Ttip: che cos'è il trattato transatlantico di libero scambio
Da un anno USA e UE studiano un trattato di libero scambio che si propone di alimentare in maniera massiccia la crescita economica. Ma a quale prezzo?
Europa e Stati Uniti un giorno potrebbero essere la più grande area di libero commercio del mondo. "Ecco cosa fanno gli eurodeputati a Bruxelles, lavorano al trattato" potrebbe pensare chi si chiede in che cosa consista il lavoro del Parlamento Europeo. No, niente di tutto questo: il cittadino curioso può continuare a domandarsi cosa succeda in Belgio o a Strasburgo, perché il TTIP (Transatlantic Trade and Investment Partnership) è messo a punto in tutt'altra sede, dove si incontrano tecnici e lobbisti.
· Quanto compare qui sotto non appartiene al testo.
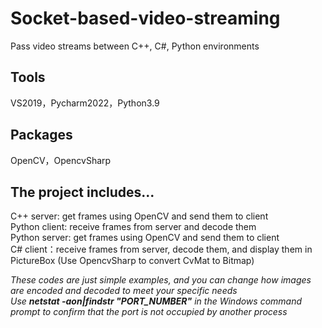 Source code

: # Socket-based-video-streaming
Pass video streams between C++, C#, Python environments

## Tools
VS2019，Pycharm2022，Python3.9
## Packages
OpenCV，OpencvSharp
## The project includes...
C++ server: get frames using OpenCV and send them to client  
Python client: receive frames from server and decode them  
Python server: get frames using OpenCV and send them to client  
C# client：receive frames from server, decode them, and display them in PictureBox (Use OpencvSharp to convert CvMat to Bitmap)

*These codes are just simple examples, and you can change how images are encoded and decoded to meet your specific needs*  
*Use __netstat -aon|findstr "PORT_NUMBER"__ in the Windows command prompt to confirm that the port is not occupied by another process*
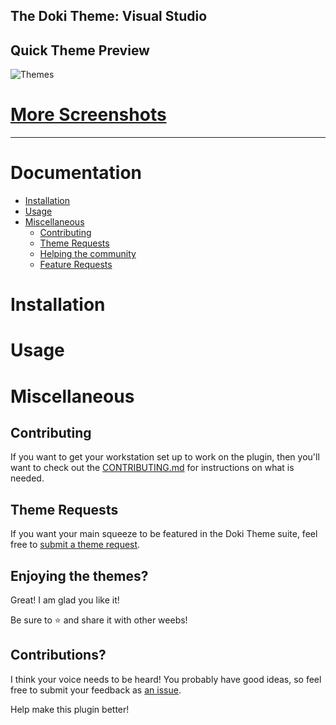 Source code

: The Doki Theme: Visual Studio
---

## Quick Theme Preview

![Themes](readmeAssets/themes.webp)


# [More Screenshots](readmeAssets/albums/screenshot_album.md)

---

# Documentation

- [Installation](#installation)
- [Usage](#usage)
- [Miscellaneous](#miscellaneous)
    - [Contributing](#contributing) 
    - [Theme Requests](#theme-requests)
    - [Helping the community](#enjoying-the-themes)
    - [Feature Requests](#contributions)

# Installation 

# Usage

# Miscellaneous

## Contributing

If you want to get your workstation set up to work on the plugin,
then you'll want to check out the [CONTRIBUTING.md](./CONTRIBUTING.md) for instructions on what is needed.

## Theme Requests

If you want your main squeeze to be featured in the Doki Theme suite, feel free to [submit a theme request](https://github.com/doki-theme/doki-master-theme/issues).

## Enjoying the themes?

Great! I am glad you like it!

Be sure to ⭐ and share it with other weebs!

## Contributions?

I think your voice needs to be heard! You probably have good ideas, so feel free to submit your feedback as [an issue](https://github.com/doki-theme/doki-theme-jupyter/issues/new).

Help make this plugin better!

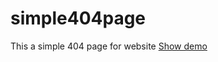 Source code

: # simple404page
This a simple 404 page for website
<a href="https://truesolusi.blogspot.com">Show demo</a>
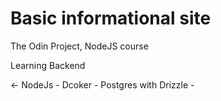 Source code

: <h1>Basic informational site</h1>

<p>The Odin Project, NodeJS course</p>
<p>Learning Backend<p>
<- NodeJs
- Dcoker
- Postgres with Drizzle
- 

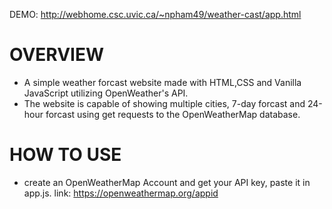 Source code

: DEMO: http://webhome.csc.uvic.ca/~npham49/weather-cast/app.html


# OVERVIEW
- A simple weather forcast website made with HTML,CSS and Vanilla JavaScript utilizing OpenWeather's API.
- The website is capable of showing multiple cities, 7-day forcast and 24-hour forcast using get requests to the OpenWeatherMap database.


# HOW TO USE
- create an OpenWeatherMap Account and get your API key, paste it in app.js.
link: https://openweathermap.org/appid
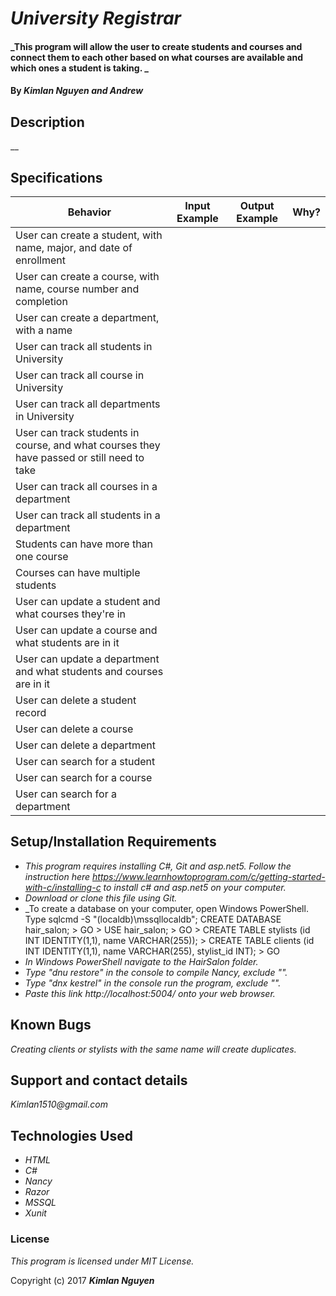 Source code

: # _University Registrar_

#### _This program will allow the user to create students and courses and connect them to each other based on what courses are available and which ones a student is taking. _

#### By _**Kimlan Nguyen and Andrew**_

## Description

__

## Specifications

 | Behavior   |Input Example   | Output Example      | Why?|
 |----------------       |:----------:    |:------------:        |---------:|
 | User can create a student, with name, major, and date of enrollment |
 | User can create a course, with name, course number and completion |
 | User can create a department, with a name |
 | User can track all students in University |
 | User can track all course in University |
 | User can track all departments in University |
 | User can track students in course, and what courses they have passed or still need to take |
 | User can track all courses in a department |
 | User can track all students in a department |
 | Students can have more than one course |
 | Courses can have multiple students |
 | User can update a student and what courses they're in |
 | User can update a course and what students are in it |
 | User can update a department and what students and courses are in it |
 | User can delete a student record |
 | User can delete a course |
 | User can delete a department |
 | User can search for a student |
 | User can search for a course |
 | User can search for a department |




## Setup/Installation Requirements
* _This program requires installing C#, Git and asp.net5. Follow the instruction here https://www.learnhowtoprogram.com/c/getting-started-with-c/installing-c to install c# and asp.net5 on your computer._
* _Download or clone this file using Git._
* _To create a database on your computer, open Windows PowerShell. Type sqlcmd -S "(localdb)\mssqllocaldb"; CREATE DATABASE hair_salon; > GO > USE hair_salon; > GO > CREATE TABLE stylists (id INT IDENTITY(1,1), name VARCHAR(255)); > CREATE TABLE clients (id INT IDENTITY(1,1), name VARCHAR(255), stylist_id INT); > GO
* _In Windows PowerShell navigate to the HairSalon folder._
* _Type "dnu restore" in the console to compile Nancy, exclude ""._
* _Type "dnx kestrel" in the console run the program, exclude ""._
* _Paste this link http://localhost:5004/ onto your web browser._

## Known Bugs

_Creating clients or stylists with the same name will create duplicates._

## Support and contact details

_Kimlan1510@gmail.com_

## Technologies Used

* _HTML_
* _C#_
* _Nancy_
* _Razor_
* _MSSQL_
* _Xunit_


### License

*This program is licensed under MIT License.*

Copyright (c) 2017 **_Kimlan Nguyen_**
In estrema sintesi il TTIP si prefigge di abbattere le barriere doganali, unificare gli standard e in generale liberalizzare al massimo il mercato tra le due maggiori potenze occidentali: USA e Unione Europea. Le imprese al di qua e al di là dell'Atlantico potrebbero, grazie al trattato, vedere aumentare a dismisura la clientela potenziale in numerosi ambiti che oggi sono preclusi gli uni alle altre. I più ottimisti (come
Matteo Renzi e Confindustria che hanno entusiasticamente promosso il progetto) prevedono punte di crescita economica oltre il 4% (per la Germania per esempio) e in ogni caso individuano nel TTIP il "programma congiunturale meno caro che si possa immaginare" come ha detto il presidente uscente della Commissione Europea Barroso. Il trattato potrebbe essere l'antidoto definitivo alla crisi?
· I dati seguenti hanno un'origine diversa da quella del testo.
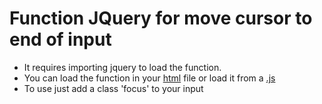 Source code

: # Function JQuery for move cursor to end of input
* It requires importing jquery to load the function.
* You can load the function in your [html](https://github.com/VMarkDev/focus_JQuery/blob/master/example.html "html") file or load it from a [.js](https://github.com/VMarkDev/focus_JQuery/blob/master/focus.js ".js")
* To use just add a class 'focus' to your input

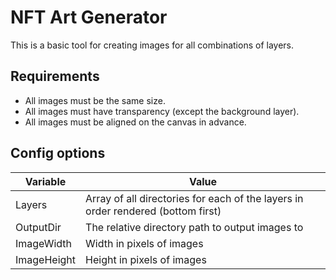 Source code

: # NFT Art Generator
This is a basic tool for creating images for all combinations of layers.

## Requirements
- All images must be the same size.
- All images must have transparency (except the background layer).
- All images must be aligned on the canvas in advance.

## Config options
| Variable    | Value                                                                            |
|-------------|----------------------------------------------------------------------------------|
| Layers      | Array of all directories for each of the layers in order rendered (bottom first) |
| OutputDir   | The relative directory path to output images to                                  |
| ImageWidth  | Width in pixels of images                                                        |
| ImageHeight | Height in pixels of images                                                       |
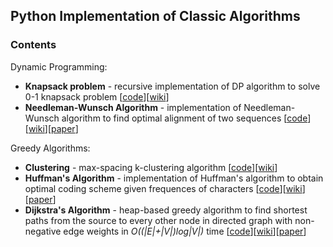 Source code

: <h2>Python Implementation of Classic Algorithms</h2>

<h3>Contents</h3>
<p>Dynamic Programming:</p>
<ul>
  <li><b>Knapsack problem</b> - recursive implementation of DP algorithm to solve 0-1 knapsack problem [<a href="knapsack.py">code</a>][<a href="https://en.wikipedia.org/wiki/Knapsack_problem">wiki</a>]</li>
  <li><b>Needleman-Wunsch Algorithm</b> - implementation of Needleman-Wunsch algorithm to find optimal alignment of two sequences [<a href="knapsack.py">code</a>][<a href="https://en.wikipedia.org/wiki/Needleman–Wunsch_algorithm">wiki</a>][<a href="http://www.sciencedirect.com/science/article/pii/0022283670900574?via%3Dihub">paper</a>]</li>
 </ul>
<p>Greedy Algorithms:</p>
<ul>
  <li><b>Clustering</b> - max-spacing k-clustering algorithm [<a href="knapsack.py">code</a>][<a href="https://en.wikipedia.org/wiki/Knapsack_problem">wiki</a>]</li>
  <li><b>Huffman's Algorithm</b> - implementation of Huffman's algorithm to obtain optimal coding scheme given frequences of characters [<a href="huffman.py">code</a>][<a href="https://en.wikipedia.org/wiki/Huffman_coding">wiki</a>][<a href="http://compression.ru/download/articles/huff/huffman_1952_minimum-redundancy-codes.pdf">paper</a>]</li>
  <li><b>Dijkstra's Algorithm</b> - heap-based greedy algorithm to find shortest paths from the source to every other node in directed graph with non-negative edge weights in <i>O((|E|+|V|)log|V|)</i> time  [<a href="dijkstra.py">code</a>][<a href="https://en.wikipedia.org/wiki/Dijkstra%27s_algorithm">wiki</a>][<a href="http://www-m3.ma.tum.de/foswiki/pub/MN0506/WebHome/dijkstra.pdf">paper</a>]</li>
</ul>
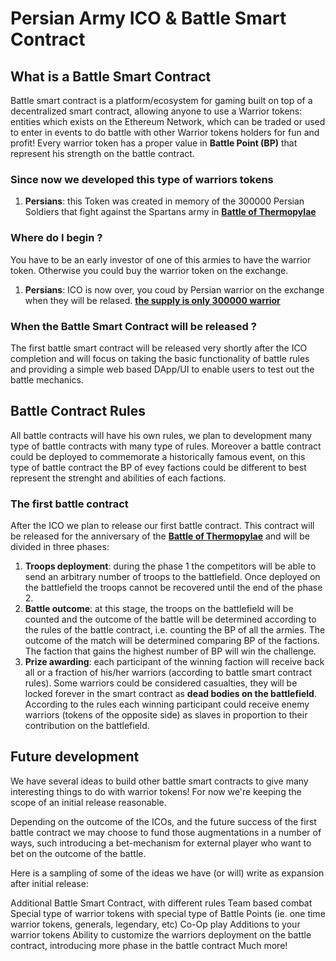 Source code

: # Persian Army ICO & Battle Smart Contract
## What is a Battle Smart Contract
Battle smart contract is a platform/ecosystem for gaming built on top of a decentralized smart contract, allowing anyone to use a Warrior tokens: entities which exists on the Ethereum Network, which can be traded or used to enter in events to do battle with other Warrior tokens holders for fun and profit! Every warrior token has a proper value in **Battle Point (BP)** that represent his strength on the battle contract.

### Since now we developed this type of warriors tokens

1. **Persians**: this Token was created in memory of the 300000 Persian Soldiers that fight against the Spartans army in [**Battle of Thermopylae**](https://en.wikipedia.org/wiki/Battle_of_Thermopylae#Persian_army)

### Where do I begin ?

You have to be an early investor of one of this armies to have the warrior token. Otherwise you could buy the warrior token on the exchange.
1. **Persians**: ICO is now over, you coud by Persian warrior on the exchange when they will be relased. [**the supply is only 300000 warrior**](https://github.com/Neurone/persians/blob/master/README_Persian.md)

### When the Battle Smart Contract will be released ?

The first battle smart contract will be released very shortly after the ICO completion and will focus on taking the basic functionality of battle rules and providing a simple web based DApp/UI to enable users to test out the battle mechanics.

## Battle Contract Rules

All battle contracts will have his own rules, we plan to development many type of battle contracts with many type of rules. Moreover a battle contract could be deployed to commemorate a historically famous event, on this type of battle contract the BP of evey factions could be different to best represent the strenght and abilities of each factions.

### The first battle contract

After the ICO we plan to release our first battle contract. This contract will be released for the anniversary of the [**Battle of Thermopylae**](https://en.wikipedia.org/wiki/Battle_of_Thermopylae) and will be divided in three phases:

1. **Troops deployment**: during the phase 1 the competitors will be able to send an arbitrary number of troops to the battlefield. Once deployed on the battlefield the troops cannot be recovered until the end of the phase 2.
2. **Battle outcome**: at this stage, the troops on the battlefield will be counted and the outcome of the battle will be determined according to the rules of the battle contract, i.e. counting the BP of all the armies. The outcome of the match will be determined comparing BP of the factions. The faction that gains the highest number of BP will win the challenge.
3. **Prize awarding**: each participant of the winning faction will receive back all or a fraction of his/her warriors (according to battle smart contract rules). Some warriors could be considered casualties, they will be locked forever in the smart contract as **dead bodies on the battlefield**. According to the rules each winning participant could receive enemy warriors (tokens of the opposite side) as slaves in proportion to their contribution on the battlefield.

## Future development

We have several ideas to build other battle smart contracts to give many interesting things to do with warrior tokens! For now we're keeping the scope of an initial release reasonable.

Depending on the outcome of the ICOs, and the future success of the first battle contract we may choose to fund those augmentations in a number of ways, such introducing a bet-mechanism for external player who want to bet on the outcome of the battle.

Here is a sampling of some of the ideas we have (or will) write as expansion after initial release:

Additional Battle Smart Contract, with different rules
Team based combat
Special type of warrior tokens with special type of Battle Points (ie. one time warrior tokens, generals, legendary, etc)
Co-Op play
Additions to your warrior tokens
Ability to customize the warriors deployment on the battle contract, introducing more phase in the battle contract
Much more!

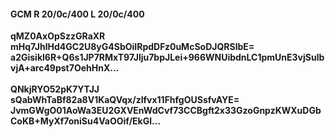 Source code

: #### GCM R 20/0c/400 L 20/0c/400
**qMZ0AxOpSzzGRaXR**<br/>**mHq7JhlHd4GC2U8yG4SbOiIRpdDFz0uMcSoDJQRSlbE=**<br/>**a2Gisikl6R+Q6s1JP7RMxT97Jlju7bpJLei+966WNUibdnLC1pmUnE3vjSulbvjA+arc49pst7OehHnX...**<br/><br/>
**QNkjRYO52pK7YTJJ**<br/>**sQabWhTaBf82a8V1KaQVqx/zlfvx11FhfgOUSsfvAYE=**<br/>**JvmGWgO01AoWa3EU2GXVEnWdCvf73CCBgft2x33GzoGnpzKWXuDGbCoKB+MyXf7oniSu4VaOOif/EkGl...** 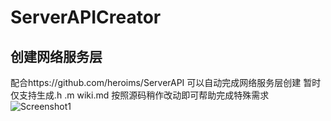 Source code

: # ServerAPICreator
## 创建网络服务层
配合https://github.com/heroims/ServerAPI 可以自动完成网络服务层创建
暂时仅支持生成.h .m wiki.md
按照源码稍作改动即可帮助完成特殊需求
![Screenshot1](http://heroims.github.io/ServerAPICreator/2AE04C6B-6B3B-4783-9572-ACB7F3621FAC.png "Screenshot1")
I dubbi sono così tanti che ci viene voglia di rispondere, già ora, di no. Innanzitutto i lavori preparatori finiranno nel 2016 e l'accordo dovrà poi essere ratificato dai Parlamenti statunitense e europeo: la crisi va risolta il prima possibile, aspettare altri due-tre anni potrebbe essere esiziale per certe economie deboli (come quella italiana). In secondo luogo sembra piuttosto illogico che una crisi generata dalla deregulation più sfrenata (seppur riferita all'ambito finanziario) possa essere risolta da un'ulteriore accelerazione nella direzione del liberismo. In terza istanza, il "benessere transatlantico" ha bisogno di democrazia, sempre celebrata dai governi quando si tratta di sostenerla a casa degli altri (vedi Siria, Ucraina, Hong Kong): purtroppo il TTIP è allo studio tra attori per nulla investiti del mandato popolare, per giunta durante sessioni di trattative segrete.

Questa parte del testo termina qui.